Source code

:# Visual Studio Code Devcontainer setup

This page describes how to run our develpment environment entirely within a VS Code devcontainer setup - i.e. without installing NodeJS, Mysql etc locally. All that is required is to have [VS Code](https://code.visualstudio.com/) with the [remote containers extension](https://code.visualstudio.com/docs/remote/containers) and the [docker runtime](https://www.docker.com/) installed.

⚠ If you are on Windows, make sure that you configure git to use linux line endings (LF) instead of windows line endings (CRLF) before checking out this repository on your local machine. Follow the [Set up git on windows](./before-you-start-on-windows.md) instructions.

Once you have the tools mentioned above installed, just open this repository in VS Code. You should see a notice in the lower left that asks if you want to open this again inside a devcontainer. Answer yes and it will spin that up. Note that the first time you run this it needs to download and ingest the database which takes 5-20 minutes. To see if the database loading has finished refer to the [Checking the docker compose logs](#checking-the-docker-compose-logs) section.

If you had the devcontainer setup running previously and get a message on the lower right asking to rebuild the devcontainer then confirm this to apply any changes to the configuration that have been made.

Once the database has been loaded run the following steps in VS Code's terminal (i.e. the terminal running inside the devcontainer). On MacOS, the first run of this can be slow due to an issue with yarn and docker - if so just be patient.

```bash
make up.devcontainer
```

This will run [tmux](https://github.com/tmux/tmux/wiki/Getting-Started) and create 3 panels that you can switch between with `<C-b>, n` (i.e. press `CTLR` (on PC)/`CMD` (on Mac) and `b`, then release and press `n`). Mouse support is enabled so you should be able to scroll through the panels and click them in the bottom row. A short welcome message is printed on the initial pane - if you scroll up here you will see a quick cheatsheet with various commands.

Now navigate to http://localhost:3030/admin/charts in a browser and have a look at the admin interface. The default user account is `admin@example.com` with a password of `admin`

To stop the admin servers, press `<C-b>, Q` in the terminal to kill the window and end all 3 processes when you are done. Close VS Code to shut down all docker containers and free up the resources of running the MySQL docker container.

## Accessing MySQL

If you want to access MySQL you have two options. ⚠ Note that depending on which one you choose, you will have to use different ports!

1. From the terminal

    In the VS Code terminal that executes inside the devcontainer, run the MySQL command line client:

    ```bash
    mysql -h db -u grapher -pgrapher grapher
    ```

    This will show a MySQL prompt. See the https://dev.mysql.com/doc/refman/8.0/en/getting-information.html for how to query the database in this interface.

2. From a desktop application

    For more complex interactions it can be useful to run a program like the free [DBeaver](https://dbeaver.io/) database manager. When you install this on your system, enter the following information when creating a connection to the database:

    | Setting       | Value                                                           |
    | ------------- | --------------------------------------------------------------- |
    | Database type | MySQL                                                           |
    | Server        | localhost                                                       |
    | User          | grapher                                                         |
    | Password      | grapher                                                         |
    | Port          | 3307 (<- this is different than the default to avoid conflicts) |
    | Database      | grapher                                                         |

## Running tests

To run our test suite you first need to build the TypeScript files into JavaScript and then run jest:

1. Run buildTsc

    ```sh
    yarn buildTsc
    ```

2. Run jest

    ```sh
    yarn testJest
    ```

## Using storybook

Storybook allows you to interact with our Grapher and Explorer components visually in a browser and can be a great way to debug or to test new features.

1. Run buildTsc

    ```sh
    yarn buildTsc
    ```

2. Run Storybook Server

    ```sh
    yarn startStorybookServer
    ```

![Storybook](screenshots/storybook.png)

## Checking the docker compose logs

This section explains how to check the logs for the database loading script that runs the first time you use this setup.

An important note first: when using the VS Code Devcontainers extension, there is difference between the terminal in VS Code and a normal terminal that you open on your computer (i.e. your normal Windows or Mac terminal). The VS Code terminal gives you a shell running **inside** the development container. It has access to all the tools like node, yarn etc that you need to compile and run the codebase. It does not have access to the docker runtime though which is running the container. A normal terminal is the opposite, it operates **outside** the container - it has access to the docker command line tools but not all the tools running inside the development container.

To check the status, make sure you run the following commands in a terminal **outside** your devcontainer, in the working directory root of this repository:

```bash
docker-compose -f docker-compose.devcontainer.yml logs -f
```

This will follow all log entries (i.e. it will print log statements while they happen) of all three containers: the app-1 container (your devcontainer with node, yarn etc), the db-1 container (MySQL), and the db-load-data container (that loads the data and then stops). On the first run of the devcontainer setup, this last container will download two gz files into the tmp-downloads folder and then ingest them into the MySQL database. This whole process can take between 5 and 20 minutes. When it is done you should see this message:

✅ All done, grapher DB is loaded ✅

_ _ _ _

#### EXERCISE DESCRIPTION
Return each entry exactly. Leave none out.

#### THE COMPLETED TASK
Source code

:# Visual Studio Code Devcontainer setup

This page describes how to run our develpment environment entirely within a VS Code devcontainer setup - i.e. without installing NodeJS, Mysql etc locally. All that is required is to have [VS Code](https://code.visualstudio.com/) with the [remote containers extension](https://code.visualstudio.com/docs/remote/containers) and the [docker runtime](https://www.docker.com/) installed.

⚠ If you are on Windows, make sure that you configure git to use linux line endings (LF) instead of windows line endings (CRLF) before checking out this repository on your local machine. Follow the [Set up git on windows](./before-you-start-on-windows.md) instructions.

Once you have the tools mentioned above installed, just open this repository in VS Code. You should see a notice in the lower left that asks if you want to open this again inside a devcontainer. Answer yes and it will spin that up. Note that the first time you run this it needs to download and ingest the database which takes 5-20 minutes. To see if the database loading has finished refer to the [Checking the docker compose logs](#checking-the-docker-compose-logs) section.

If you had the devcontainer setup running previously and get a message on the lower right asking to rebuild the devcontainer then confirm this to apply any changes to the configuration that have been made.

Once the database has been loaded run the following steps in VS Code's terminal (i.e. the terminal running inside the devcontainer). On MacOS, the first run of this can be slow due to an issue with yarn and docker - if so just be patient.

```bash
make up.devcontainer
```

This will run [tmux](https://github.com/tmux/tmux/wiki/Getting-Started) and create 3 panels that you can switch between with `<C-b>, n` (i.e. press `CTLR` (on PC)/`CMD` (on Mac) and `b`, then release and press `n`). Mouse support is enabled so you should be able to scroll through the panels and click them in the bottom row. A short welcome message is printed on the initial pane - if you scroll up here you will see a quick cheatsheet with various commands.

Now navigate to http://localhost:3030/admin/charts in a browser and have a look at the admin interface. The default user account is `admin@example.com` with a password of `admin`

To stop the admin servers, press `<C-b>, Q` in the terminal to kill the window and end all 3 processes when you are done. Close VS Code to shut down all docker containers and free up the resources of running the MySQL docker container.

## Accessing MySQL

If you want to access MySQL you have two options. ⚠ Note that depending on which one you choose, you will have to use different ports!

1. From the terminal

    In the VS Code terminal that executes inside the devcontainer, run the MySQL command line client:

    ```bash
    mysql -h db -u grapher -pgrapher grapher
    ```

    This will show a MySQL prompt. See the https://dev.mysql.com/doc/refman/8.0/en/getting-information.html for how to query the database in this interface.

2. From a desktop application

    For more complex interactions it can be useful to run a program like the free [DBeaver](https://dbeaver.io/) database manager. When you install this on your system, enter the following information when creating a connection to the database:

    | Setting       | Value                                                           |
    | ------------- | --------------------------------------------------------------- |
    | Database type | MySQL                                                           |
    | Server        | localhost                                                       |
    | User          | grapher                                                         |
    | Password      | grapher                                                         |
    | Port          | 3307 (<- this is different than the default to avoid conflicts) |
    | Database      | grapher                                                         |

## Running tests

To run our test suite you first need to build the TypeScript files into JavaScript and then run jest:

1. Run buildTsc

    ```sh
    yarn buildTsc
    ```

2. Run jest

    ```sh
    yarn testJest
    ```

## Using storybook

Storybook allows you to interact with our Grapher and Explorer components visually in a browser and can be a great way to debug or to test new features.

1. Run buildTsc

    ```sh
    yarn buildTsc
    ```

2. Run Storybook Server

    ```sh
    yarn startStorybookServer
    ```

![Storybook](screenshots/storybook.png)

## Checking the docker compose logs

This section explains how to check the logs for the database loading script that runs the first time you use this setup.

An important note first: when using the VS Code Devcontainers extension, there is difference between the terminal in VS Code and a normal terminal that you open on your computer (i.e. your normal Windows or Mac terminal). The VS Code terminal gives you a shell running **inside** the development container. It has access to all the tools like node, yarn etc that you need to compile and run the codebase. It does not have access to the docker runtime though which is running the container. A normal terminal is the opposite, it operates **outside** the container - it has access to the docker command line tools but not all the tools running inside the development container.

To check the status, make sure you run the following commands in a terminal **outside** your devcontainer, in the working directory root of this repository:

```bash
docker-compose -f docker-compose.devcontainer.yml logs -f
```

This will follow all log entries (i.e. it will print log statements while they happen) of all three containers: the app-1 container (your devcontainer with node, yarn etc), the db-1 container (MySQL), and the db-load-data container (that loads the data and then stops). On the first run of the devcontainer setup, this last container will download two gz files into the tmp-downloads folder and then ingest them into the MySQL database. This whole process can take between 5 and 20 minutes. When it is done you should see this message:

✅ All done, grapher DB is loaded ✅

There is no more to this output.